We don't have Hallowe'en in my country, but I know it can be a problematic time for a lot of us.

I chanced upon this great blog page last year - it's a womens blog and it's actually for Thanksgiving but I think most of it can be applied to nearly every social situation for anyone.

Crying Out Now: Thanksgiving Survival Guide

  1. Think ahead. Is it hard for you to be around alcohol? Be honest with yourself. Now is not a time for heroics. Keep your expectations realistic: if it is going to be too difficult, maybe this year is a time to do something different for Thanksgiving. Don't set yourself up to fail.
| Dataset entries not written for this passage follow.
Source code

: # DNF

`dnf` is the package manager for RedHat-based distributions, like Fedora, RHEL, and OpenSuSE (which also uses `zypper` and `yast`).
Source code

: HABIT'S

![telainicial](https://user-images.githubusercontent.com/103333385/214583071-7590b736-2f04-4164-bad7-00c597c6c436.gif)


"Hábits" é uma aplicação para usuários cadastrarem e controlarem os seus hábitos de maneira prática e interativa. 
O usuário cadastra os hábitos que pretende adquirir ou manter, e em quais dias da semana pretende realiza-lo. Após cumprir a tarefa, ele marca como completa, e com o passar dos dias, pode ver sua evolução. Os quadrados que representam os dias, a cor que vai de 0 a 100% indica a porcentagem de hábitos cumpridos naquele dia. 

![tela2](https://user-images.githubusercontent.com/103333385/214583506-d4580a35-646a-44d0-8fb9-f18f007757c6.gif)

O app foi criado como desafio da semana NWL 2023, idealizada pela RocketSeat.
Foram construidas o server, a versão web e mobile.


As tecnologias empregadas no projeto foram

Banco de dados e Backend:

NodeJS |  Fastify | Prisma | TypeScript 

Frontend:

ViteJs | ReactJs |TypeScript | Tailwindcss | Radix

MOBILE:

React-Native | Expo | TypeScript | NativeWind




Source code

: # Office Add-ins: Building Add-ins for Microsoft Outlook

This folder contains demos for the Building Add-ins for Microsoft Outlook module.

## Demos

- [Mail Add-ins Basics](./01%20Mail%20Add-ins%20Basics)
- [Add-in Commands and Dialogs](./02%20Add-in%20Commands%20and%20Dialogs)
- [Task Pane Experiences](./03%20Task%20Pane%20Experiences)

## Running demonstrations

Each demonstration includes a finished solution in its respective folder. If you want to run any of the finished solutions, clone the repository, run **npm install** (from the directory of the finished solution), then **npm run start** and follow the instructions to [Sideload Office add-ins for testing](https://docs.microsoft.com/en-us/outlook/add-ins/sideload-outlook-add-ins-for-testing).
You can spend a quiet time at home watching movies or hanging out with other friends, volunteer at a shelter serving food, or go to a meeting instead.
  2. Thanksgiving is usually about family. If there are people in your family who trigger you, be ready. You don't have to go to every fight you're invited to .. plan what you'll say or do if someone gives you a hard time.
  3. Have safe people to call - program their numbers into your phone in advance, and tell them you're going to call if things get tough. If everyone around you is drinking and it starts to bring you down, talking to someone else who is sober helps you remember that you are NOT alone.
  4. Bring your own beverages. This is especially important if you're going to be around people who don't know you're sober. If you always have a drink in your hand, people won't hand you alcohol or ask if you want something to drink.
  5. You don't have to over explain. If someone is pressuring you to drink, be ready with an answer. A white lie is totally acceptable - tell people you're on antibiotics, or you're watching your calories and so you aren't drinking.
  6. Have an escape plan. If you can, bring your own car. Plan to go for a post-turkey walk - fresh air and exercise will get your endorphins flowing and help tamp down cravings.
  7. Plan your exit in advance. If everyone is going to settle in to watch football and drink and you don't want to be part of it ... don't. Tell whoever is hosting that you have to leave at a certain time so you don't get drawn in to staying longer than you want to.
  8. Remember to be proud of yourself - shame and guilt are huge triggers. Give yourself credit for staying strong.
  9. Think about the next morning, when you'll wake up hangover-free and rested. Think about how horribly you felt the morning after drinking, and how sober you don't wake up and think, "I wish I drank last night."
  10. Think through the drink. If you start romancing how nice "one drink" would be, remember how many times you told yourself you were only going to have one and failed. Having one is harder than having none, because once alcohol is in your system the obsession comes alive.
  11. Remind yourself that Thanksgiving is just one day. A simple 24 hours, just like any other day. Don't put more importance on this day over any other.
  12. Go to bed. If the day is harder than you expected, go to bed early just to put the day to rest. Tomorrow is a new day.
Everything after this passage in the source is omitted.